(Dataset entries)
□ □ □
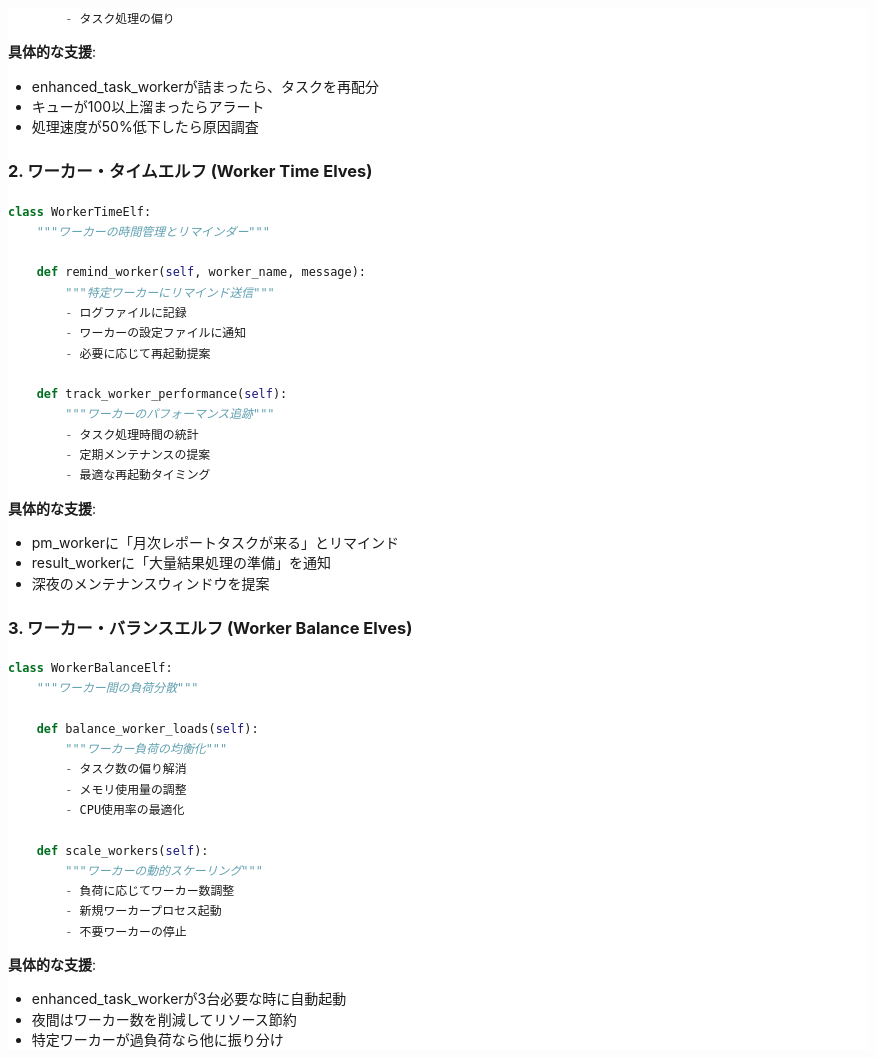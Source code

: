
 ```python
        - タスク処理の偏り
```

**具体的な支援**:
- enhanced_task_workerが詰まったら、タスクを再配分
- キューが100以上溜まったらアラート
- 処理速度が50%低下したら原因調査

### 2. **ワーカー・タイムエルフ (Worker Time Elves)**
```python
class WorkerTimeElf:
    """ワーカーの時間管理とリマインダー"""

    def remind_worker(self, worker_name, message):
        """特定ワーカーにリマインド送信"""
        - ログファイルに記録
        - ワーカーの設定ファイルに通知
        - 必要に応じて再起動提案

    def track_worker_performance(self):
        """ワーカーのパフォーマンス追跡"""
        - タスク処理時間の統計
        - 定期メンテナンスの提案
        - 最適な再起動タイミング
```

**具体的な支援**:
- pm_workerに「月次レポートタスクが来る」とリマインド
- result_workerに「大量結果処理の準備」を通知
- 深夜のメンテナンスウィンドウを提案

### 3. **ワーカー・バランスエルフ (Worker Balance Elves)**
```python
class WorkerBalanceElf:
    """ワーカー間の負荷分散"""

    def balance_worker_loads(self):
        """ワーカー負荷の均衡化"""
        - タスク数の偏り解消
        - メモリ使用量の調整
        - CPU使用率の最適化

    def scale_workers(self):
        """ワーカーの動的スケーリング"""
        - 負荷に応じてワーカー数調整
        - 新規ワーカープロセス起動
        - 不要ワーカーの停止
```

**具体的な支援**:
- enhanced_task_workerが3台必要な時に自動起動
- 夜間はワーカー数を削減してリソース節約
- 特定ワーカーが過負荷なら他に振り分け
□ □ □
**Action item:** Copy each line of the data above that holds "self".

**Your response:**
    def remind_worker(self, worker_name, message):
    def track_worker_performance(self):
    def balance_worker_loads(self):
    def scale_workers(self):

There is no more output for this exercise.